If you all you knew of Alvino Rey was seeing him on the King Family variety show–possibly the only show on television more whitebread than Lawrence Welk’s, you’d never guess there was a hep cat’s heart beating inside his stolid exterior. But Alvino Rey’s is a name to be remembered by exotica fans.

He began performing under his own name, playing guitar with sweet bands like Russ Morgan’s, Freddy Martin’s, and Horace Heidt’s. He became a star of Heidt’s band when he began playing the steel guitar, which he later modified and came to call the console guitar. He changed his name to Alvino Rey and struck out on his own in 1939, taking with him Heidt’s trio of singing King Sisters, having married Louise King a few years earlier.

In 1942, he reshaped his band, anticipating Stan Kenton with a huge brass section and six saxophones. Although this band quickly failed when the musician’s union imposed its recording ban in 1943, included future arrangers Ray Conniff, Neal Hefti, Billy May, and Johnny Mandel. His sax section included Al Cohn, Zoot Sims, and Herbie Stewart, who went on to form 3/4ths of Woody Herman’s famous “Four Brothers” line-up. This band did make a couple of quickie musicals for Hollywood, but by the end of 1943, Rey was out of business, working as a mechanic in the Lockheed aircraft factory in Burbank.

He joined the Navy in 1944 and was assigned to lead a service band.

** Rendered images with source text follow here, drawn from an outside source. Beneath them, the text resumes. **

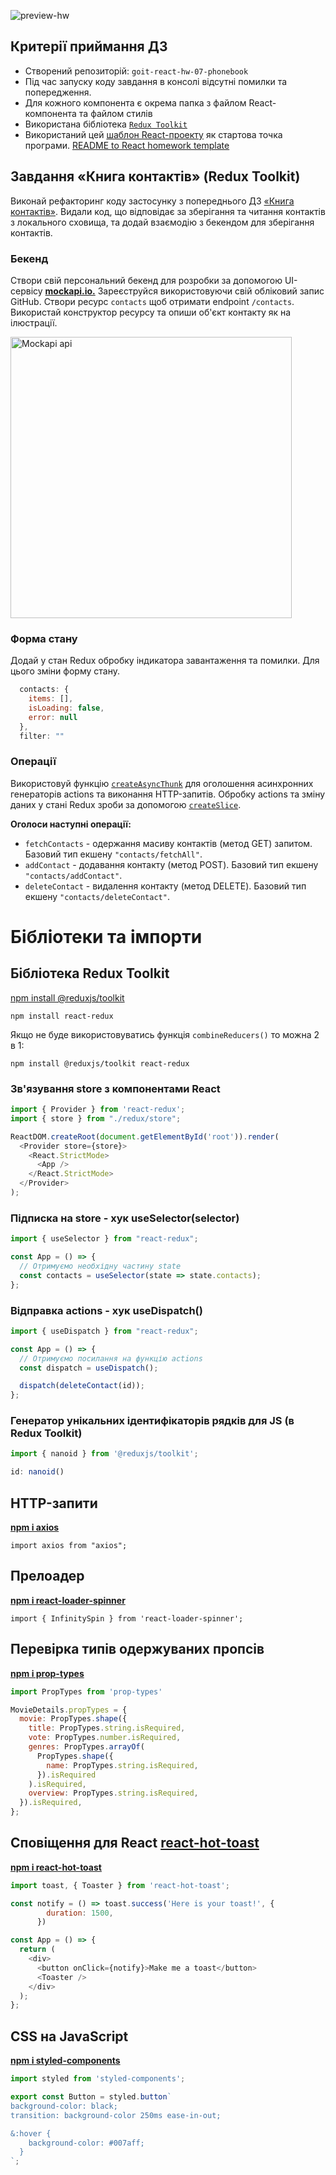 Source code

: ![preview-hw](/preview.jpg)

## Критерії приймання ДЗ
- Створений репозиторій: `goit-react-hw-07-phonebook`
- Під час запуску коду завдання в консолі відсутні помилки та попередження.
- Для кожного компонента є окрема папка з файлом React-компонента та файлом стилів
- Використана бібліотека [`Redux Toolkit`](https://redux-toolkit.js.org/)
- Використаний цей
[шаблон React-проекту](https://github.com/goitacademy/react-homework-template#readme)
як стартова точка програми. [README to React homework template](/README.template.md)

## Завдання «Книга контактів» (Redux Toolkit)
Виконай рефакторинг коду застосунку з попереднього ДЗ [«Книга контактів»](https://github.com/Tasitaforme/goit-react-hw-06-phonebook). Видали код, що відповідає за зберігання та читання контактів з локального сховища, та додай взаємодію з бекендом для зберігання контактів.


### Бекенд
Створи свій персональний бекенд для розробки за допомогою UI-сервісу [**mockapi.io.**](https://mockapi.io/) Зареєструйся використовуючи свій обліковий запис GitHub. Створи ресурс `contacts` щоб отримати endpoint `/contacts`. Використай конструктор ресурсу та опиши об'єкт контакту як на ілюстрації.

<img src="./api.png" alt="Mockapi api" width="450"/>

### Форма стану
Додай у стан Redux обробку індикатора завантаження та помилки. Для цього зміни форму стану.

```js
  contacts: {
    items: [],
    isLoading: false,
    error: null
  },
  filter: ""
```

### Операції
Використовуй функцію [`createAsyncThunk`](https://redux-toolkit.js.org/api/createAsyncThunk) для оголошення асинхронних генераторів actions та виконання HTTP-запитів. Обробку actions  та зміну даних у стані Redux зроби за допомогою [`createSlice`](https://redux-toolkit.js.org/api/createSlice).

**Оголоси наступні операції:**

- `fetchContacts` - одержання масиву контактів (метод GET) запитом. Базовий тип екшену `"contacts/fetchAll"`.
- `addContact` - додавання контакту (метод POST). Базовий тип екшену `"contacts/addContact"`.
- `deleteContact` - видалення контакту (метод DELETE). Базовий тип екшену `"contacts/deleteContact"`.

# Бібліотеки та імпорти

## Бібліотека Redux Toolkit
[npm install @reduxjs/toolkit](https://redux-toolkit.js.org/introduction/getting-started)

`npm install react-redux`

Якщо не буде використовуватись функція `combineReducers()` то можна 2 в 1:

`npm install @reduxjs/toolkit react-redux`


### Зв'язування store з компонентами React
```js
import { Provider } from 'react-redux';
import { store } from "./redux/store";

ReactDOM.createRoot(document.getElementById('root')).render(
  <Provider store={store}>
    <React.StrictMode>
      <App />
    </React.StrictMode>
  </Provider>
);
```
### Підписка на store - хук useSelector(selector)
```js
import { useSelector } from "react-redux";

const App = () => {
  // Отримуємо необхідну частину state
  const contacts = useSelector(state => state.contacts);
};
```
### Відправка actions - хук useDispatch()

```js
import { useDispatch } from "react-redux";

const App = () => {
  // Отримуємо посилання на функцію actions
  const dispatch = useDispatch();

  dispatch(deleteСontact(id));
};
```

### Генератор унікальних ідентифікаторів рядків для JS (в Redux Toolkit)

```js
import { nanoid } from '@reduxjs/toolkit';

id: nanoid()
```

## HTTP-запити 
[**npm i axios**](https://axios-http.com/)

`import axios from "axios";`

## Прелоадер
[**npm i  react-loader-spinner**](https://mhnpd.github.io/react-loader-spinner/)

`import { InfinitySpin } from 'react-loader-spinner';`


## Перевірка типів одержуваних пропсів
[**npm i prop-types**](https://www.npmjs.com/package/prop-types)

```js
import PropTypes from 'prop-types'

MovieDetails.propTypes = {
  movie: PropTypes.shape({
    title: PropTypes.string.isRequired,
    vote: PropTypes.number.isRequired,
    genres: PropTypes.arrayOf(
      PropTypes.shape({
        name: PropTypes.string.isRequired,
      }).isRequired
    ).isRequired,
    overview: PropTypes.string.isRequired,
  }).isRequired,
};
```

## Cповіщення для React [react-hot-toast](https://react-hot-toast.com/docs)
[**npm i react-hot-toast**](https://www.npmjs.com/package/react-hot-toast)

```js
import toast, { Toaster } from 'react-hot-toast';

const notify = () => toast.success('Here is your toast!', {
        duration: 1500,
      })

const App = () => {
  return (
    <div>
      <button onClick={notify}>Make me a toast</button>
      <Toaster />
    </div>
  );
};
```

## CSS на JavaScript
[**npm i styled-components**](https://www.npmjs.com/package/styled-components)

```js
import styled from 'styled-components';

export const Button = styled.button`
background-color: black;
transition: background-color 250ms ease-in-out;

&:hover {
    background-color: #007aff;
  }
`;
```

After he separated in 1946, he formed another band, which earned a contract with Capitol and placed a few numbers like “Cement Mixer” in the pop charts. He broke up this band around 1950 as the interest in big bands began to fade, and he performed with a smaller combo, mostly in the Southern California area, sometimes with his brother-in-law, Buddy Cole, throughout the 1950s.

In the early 1960s, Rey and the King Sisters put together a concept for a variety show aimed squarely at the middle of the road, featuring lots of patriotic and spiritual numbers, and “The King Family Show” ran for over 5 years. Rey produced a number of albums featuring the sisters and other ensembles from the show. Avoid these LPs at all costs.

Rey and Louise moved to Salt Lake City in the early 1990s. He formed a quartet that played jazz in small venues in the Salt Lake City area in the mid-1990s, and Louise would occasionally sit in, billed as “girl singer.” She died in 1997.

For exotica fans, Rey’s greatest fame is as one of the pivotal session men of exotica. The other worldly Theremin-like sounds he coaxed from his console guitar were sought out by Esquivel, George Cates, and others. Rey also played alongside Jack Costanzo, Irv Cottler, Emil Richards, and Jimmy Rowles in the Surfmen, a session-man supergroup that recorded three albums of killer Martin Denny knock-offs for budget labels Alshire and Somerset.